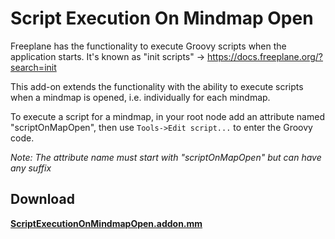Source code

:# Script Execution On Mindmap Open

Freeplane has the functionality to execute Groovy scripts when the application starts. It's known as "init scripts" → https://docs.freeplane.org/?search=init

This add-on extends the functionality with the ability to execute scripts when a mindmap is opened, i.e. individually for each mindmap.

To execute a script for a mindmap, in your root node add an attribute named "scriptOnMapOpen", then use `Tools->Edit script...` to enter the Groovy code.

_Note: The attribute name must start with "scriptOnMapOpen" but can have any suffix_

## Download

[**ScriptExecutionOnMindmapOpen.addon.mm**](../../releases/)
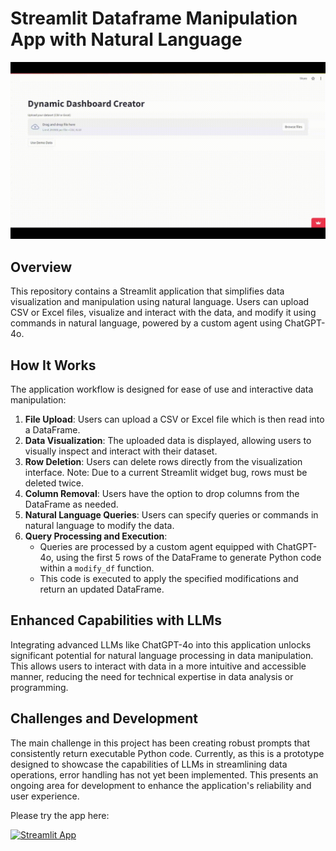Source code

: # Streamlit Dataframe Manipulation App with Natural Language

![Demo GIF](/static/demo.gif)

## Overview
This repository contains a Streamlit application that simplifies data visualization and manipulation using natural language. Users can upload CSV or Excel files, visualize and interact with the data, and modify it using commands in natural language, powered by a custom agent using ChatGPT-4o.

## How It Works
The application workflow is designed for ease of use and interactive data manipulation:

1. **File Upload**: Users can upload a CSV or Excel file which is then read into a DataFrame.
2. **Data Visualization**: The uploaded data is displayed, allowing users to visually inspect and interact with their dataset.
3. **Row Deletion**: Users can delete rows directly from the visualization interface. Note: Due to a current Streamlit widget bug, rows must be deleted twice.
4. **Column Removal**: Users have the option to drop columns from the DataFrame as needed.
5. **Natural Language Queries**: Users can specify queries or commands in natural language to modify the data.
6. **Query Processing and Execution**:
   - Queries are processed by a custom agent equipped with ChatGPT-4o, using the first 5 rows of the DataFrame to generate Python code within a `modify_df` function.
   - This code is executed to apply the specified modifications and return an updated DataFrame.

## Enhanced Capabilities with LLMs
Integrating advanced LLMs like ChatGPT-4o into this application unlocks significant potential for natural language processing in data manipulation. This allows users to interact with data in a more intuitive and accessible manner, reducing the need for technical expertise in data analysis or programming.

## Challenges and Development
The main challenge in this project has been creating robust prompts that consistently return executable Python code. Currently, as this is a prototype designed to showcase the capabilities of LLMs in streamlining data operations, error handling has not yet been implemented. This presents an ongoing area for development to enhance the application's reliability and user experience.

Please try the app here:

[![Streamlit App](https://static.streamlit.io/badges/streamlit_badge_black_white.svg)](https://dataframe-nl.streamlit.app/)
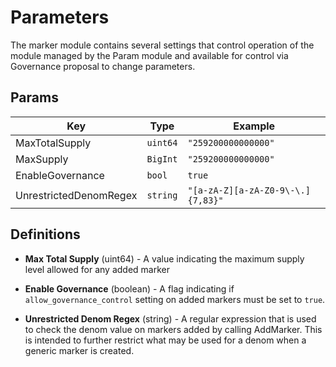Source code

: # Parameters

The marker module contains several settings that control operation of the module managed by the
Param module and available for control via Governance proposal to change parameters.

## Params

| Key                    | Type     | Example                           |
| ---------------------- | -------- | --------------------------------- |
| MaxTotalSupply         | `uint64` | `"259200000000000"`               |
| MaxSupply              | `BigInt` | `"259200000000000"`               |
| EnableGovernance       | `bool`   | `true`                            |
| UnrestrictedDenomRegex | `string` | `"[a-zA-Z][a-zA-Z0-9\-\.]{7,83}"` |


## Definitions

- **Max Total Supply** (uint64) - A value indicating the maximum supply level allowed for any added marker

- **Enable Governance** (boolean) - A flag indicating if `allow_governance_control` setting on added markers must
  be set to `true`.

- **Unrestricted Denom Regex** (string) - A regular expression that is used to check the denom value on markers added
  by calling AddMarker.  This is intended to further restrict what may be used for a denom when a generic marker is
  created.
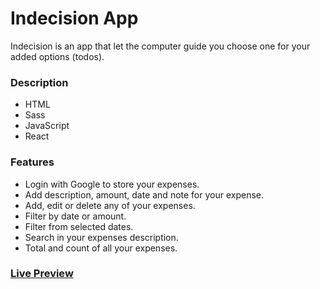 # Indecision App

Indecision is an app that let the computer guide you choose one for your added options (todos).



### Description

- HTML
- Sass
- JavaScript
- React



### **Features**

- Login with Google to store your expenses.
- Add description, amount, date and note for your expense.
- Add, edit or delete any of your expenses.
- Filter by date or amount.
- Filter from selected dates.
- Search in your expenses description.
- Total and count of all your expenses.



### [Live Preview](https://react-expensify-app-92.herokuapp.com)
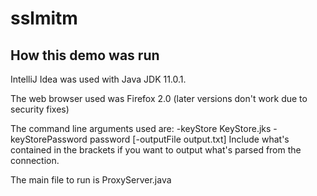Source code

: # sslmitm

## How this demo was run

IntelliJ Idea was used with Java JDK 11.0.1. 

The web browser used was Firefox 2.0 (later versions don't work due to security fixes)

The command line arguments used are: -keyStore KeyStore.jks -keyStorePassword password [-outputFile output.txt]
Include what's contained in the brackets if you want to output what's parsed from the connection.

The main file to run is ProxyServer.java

==

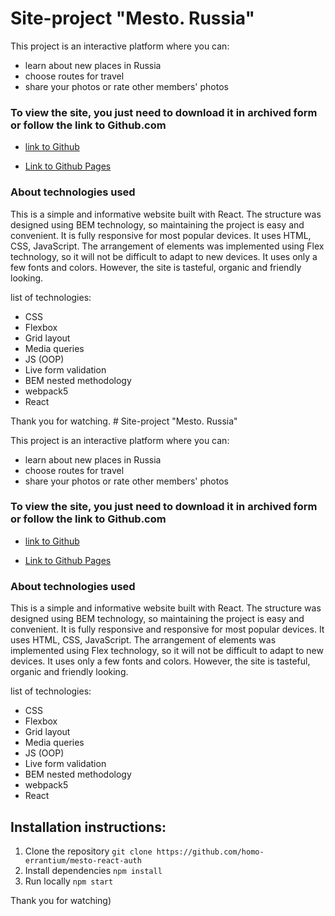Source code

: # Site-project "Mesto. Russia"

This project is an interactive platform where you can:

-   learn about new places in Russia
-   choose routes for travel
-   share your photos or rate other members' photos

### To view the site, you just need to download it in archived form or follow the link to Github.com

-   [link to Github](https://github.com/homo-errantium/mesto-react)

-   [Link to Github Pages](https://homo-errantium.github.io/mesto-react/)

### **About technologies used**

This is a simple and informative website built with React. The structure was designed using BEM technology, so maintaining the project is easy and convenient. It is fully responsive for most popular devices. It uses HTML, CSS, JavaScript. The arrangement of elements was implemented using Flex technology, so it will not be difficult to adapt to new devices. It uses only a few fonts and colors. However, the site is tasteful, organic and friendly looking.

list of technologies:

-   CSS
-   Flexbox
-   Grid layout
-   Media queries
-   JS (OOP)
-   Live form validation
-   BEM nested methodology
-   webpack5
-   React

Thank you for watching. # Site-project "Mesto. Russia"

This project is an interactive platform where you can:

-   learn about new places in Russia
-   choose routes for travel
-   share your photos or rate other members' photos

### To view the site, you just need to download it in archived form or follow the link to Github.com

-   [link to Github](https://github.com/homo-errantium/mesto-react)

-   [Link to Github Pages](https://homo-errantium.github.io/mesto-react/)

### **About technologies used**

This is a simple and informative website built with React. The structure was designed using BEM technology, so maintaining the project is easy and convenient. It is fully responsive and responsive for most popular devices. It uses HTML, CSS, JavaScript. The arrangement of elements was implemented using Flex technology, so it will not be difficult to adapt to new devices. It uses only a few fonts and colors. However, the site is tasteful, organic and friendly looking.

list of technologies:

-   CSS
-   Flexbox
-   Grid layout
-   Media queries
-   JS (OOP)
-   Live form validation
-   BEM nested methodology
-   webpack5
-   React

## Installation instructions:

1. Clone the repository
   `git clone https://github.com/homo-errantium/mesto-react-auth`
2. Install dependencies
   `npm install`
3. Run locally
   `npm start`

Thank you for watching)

_WHAT IS BEING ASKED_:
Only lines holding the string "attribute" are wanted; gather each one from the entries above.

_RESULT BELOW_:
To execute a script for a mindmap, in your root node add an attribute named "scriptOnMapOpen", then use `Tools->Edit script...` to enter the Groovy code.
_Note: The attribute name must start with "scriptOnMapOpen" but can have any suffix_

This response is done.